(Problem details): From start to finish, set down the entries below exactly, leaving out the pictures.

(Source texts of formatted documents)
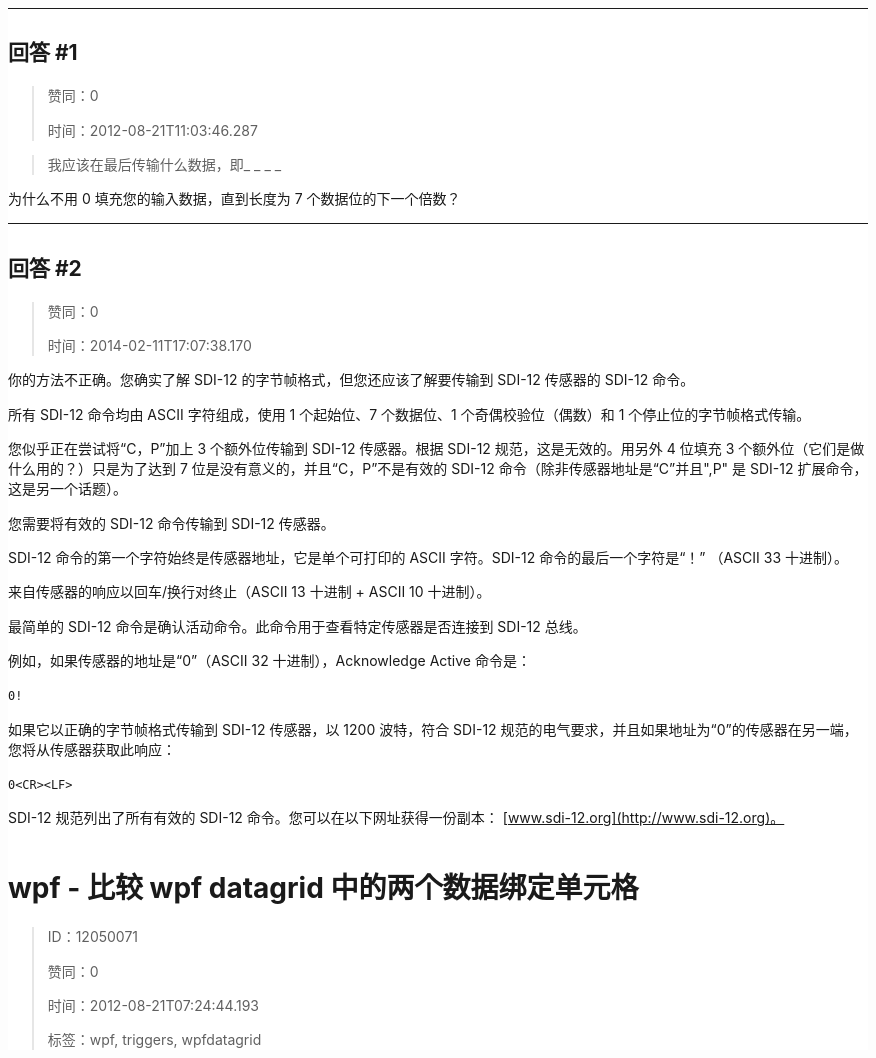 * * *

## 回答 #1

> 赞同：0
> 
> 时间：2012-08-21T11:03:46.287

> 我应该在最后传输什么数据，即_ _ _ _

为什么不用 0 填充您的输入数据，直到长度为 7 个数据位的下一个倍数？

* * *

## 回答 #2

> 赞同：0
> 
> 时间：2014-02-11T17:07:38.170

你的方法不正确。您确实了解 SDI-12 的字节帧格式，但您还应该了解要传输到 SDI-12 传感器的 SDI-12 命令。

所有 SDI-12 命令均由 ASCII 字符组成，使用 1 个起始位、7 个数据位、1 个奇偶校验位（偶数）和 1 个停止位的字节帧格式传输。

您似乎正在尝试将“C，P”加上 3 个额外位传输到 SDI-12 传感器。根据 SDI-12 规范，这是无效的。用另外 4 位填充 3 个额外位（它们是做什么用的？）只是为了达到 7 位是没有意义的，并且“C，P”不是有效的 SDI-12 命令（除非传感器地址是“C”并且",P" 是 SDI-12 扩展命令，这是另一个话题）。

您需要将有效的 SDI-12 命令传输到 SDI-12 传感器。

SDI-12 命令的第一个字符始终是传感器地址，它是单个可打印的 ASCII 字符。SDI-12 命令的最后一个字符是“！” （ASCII 33 十进制）。

来自传感器的响应以回车/换行对终止（ASCII 13 十进制 + ASCII 10 十进制）。

最简单的 SDI-12 命令是确认活动命令。此命令用于查看特定传感器是否连接到 SDI-12 总线。

例如，如果传感器的地址是“0”（ASCII 32 十进制），Acknowledge Active 命令是：

```
0! 
```

如果它以正确的字节帧格式传输到 SDI-12 传感器，以 1200 波特，符合 SDI-12 规范的电气要求，并且如果地址为“0”的传感器在另一端，您将从传感器获取此响应：

```
0<CR><LF> 
```

SDI-12 规范列出了所有有效的 SDI-12 命令。您可以在以下网址获得一份副本： [www.sdi-12.org](http://www.sdi-12.org)。

# wpf - 比较 wpf datagrid 中的两个数据绑定单元格

> ID：12050071
> 
> 赞同：0
> 
> 时间：2012-08-21T07:24:44.193
> 
> 标签：wpf, triggers, wpfdatagrid
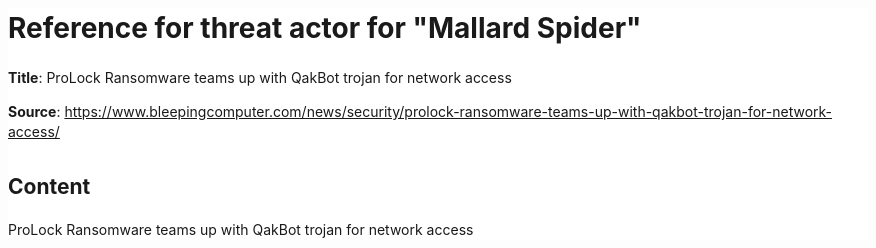 # Reference for threat actor for "Mallard Spider"

**Title**: ProLock Ransomware teams up with QakBot trojan for network access

**Source**: https://www.bleepingcomputer.com/news/security/prolock-ransomware-teams-up-with-qakbot-trojan-for-network-access/

## Content






















ProLock Ransomware teams up with QakBot trojan for network access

(Result of this exercise):
 * * *

## 回答 #1

> 赞同：0
> 
> 时间：2012-08-21T11:03:46.287

> 我应该在最后传输什么数据，即_ _ _ _

为什么不用 0 填充您的输入数据，直到长度为 7 个数据位的下一个倍数？

* * *

## 回答 #2

> 赞同：0
> 
> 时间：2014-02-11T17:07:38.170

你的方法不正确。您确实了解 SDI-12 的字节帧格式，但您还应该了解要传输到 SDI-12 传感器的 SDI-12 命令。

所有 SDI-12 命令均由 ASCII 字符组成，使用 1 个起始位、7 个数据位、1 个奇偶校验位（偶数）和 1 个停止位的字节帧格式传输。

您似乎正在尝试将“C，P”加上 3 个额外位传输到 SDI-12 传感器。根据 SDI-12 规范，这是无效的。用另外 4 位填充 3 个额外位（它们是做什么用的？）只是为了达到 7 位是没有意义的，并且“C，P”不是有效的 SDI-12 命令（除非传感器地址是“C”并且",P" 是 SDI-12 扩展命令，这是另一个话题）。

您需要将有效的 SDI-12 命令传输到 SDI-12 传感器。

SDI-12 命令的第一个字符始终是传感器地址，它是单个可打印的 ASCII 字符。SDI-12 命令的最后一个字符是“！” （ASCII 33 十进制）。

来自传感器的响应以回车/换行对终止（ASCII 13 十进制 + ASCII 10 十进制）。

最简单的 SDI-12 命令是确认活动命令。此命令用于查看特定传感器是否连接到 SDI-12 总线。

例如，如果传感器的地址是“0”（ASCII 32 十进制），Acknowledge Active 命令是：

```
0! 
```

如果它以正确的字节帧格式传输到 SDI-12 传感器，以 1200 波特，符合 SDI-12 规范的电气要求，并且如果地址为“0”的传感器在另一端，您将从传感器获取此响应：

```
0<CR><LF> 
```

SDI-12 规范列出了所有有效的 SDI-12 命令。您可以在以下网址获得一份副本： [www.sdi-12.org](http://www.sdi-12.org)。

# wpf - 比较 wpf datagrid 中的两个数据绑定单元格

> ID：12050071
> 
> 赞同：0
> 
> 时间：2012-08-21T07:24:44.193
> 
> 标签：wpf, triggers, wpfdatagrid
 # Reference for threat actor for "Mallard Spider"

**Title**: ProLock Ransomware teams up with QakBot trojan for network access

**Source**: https://www.bleepingcomputer.com/news/security/prolock-ransomware-teams-up-with-qakbot-trojan-for-network-access/

## Content






















ProLock Ransomware teams up with QakBot trojan for network access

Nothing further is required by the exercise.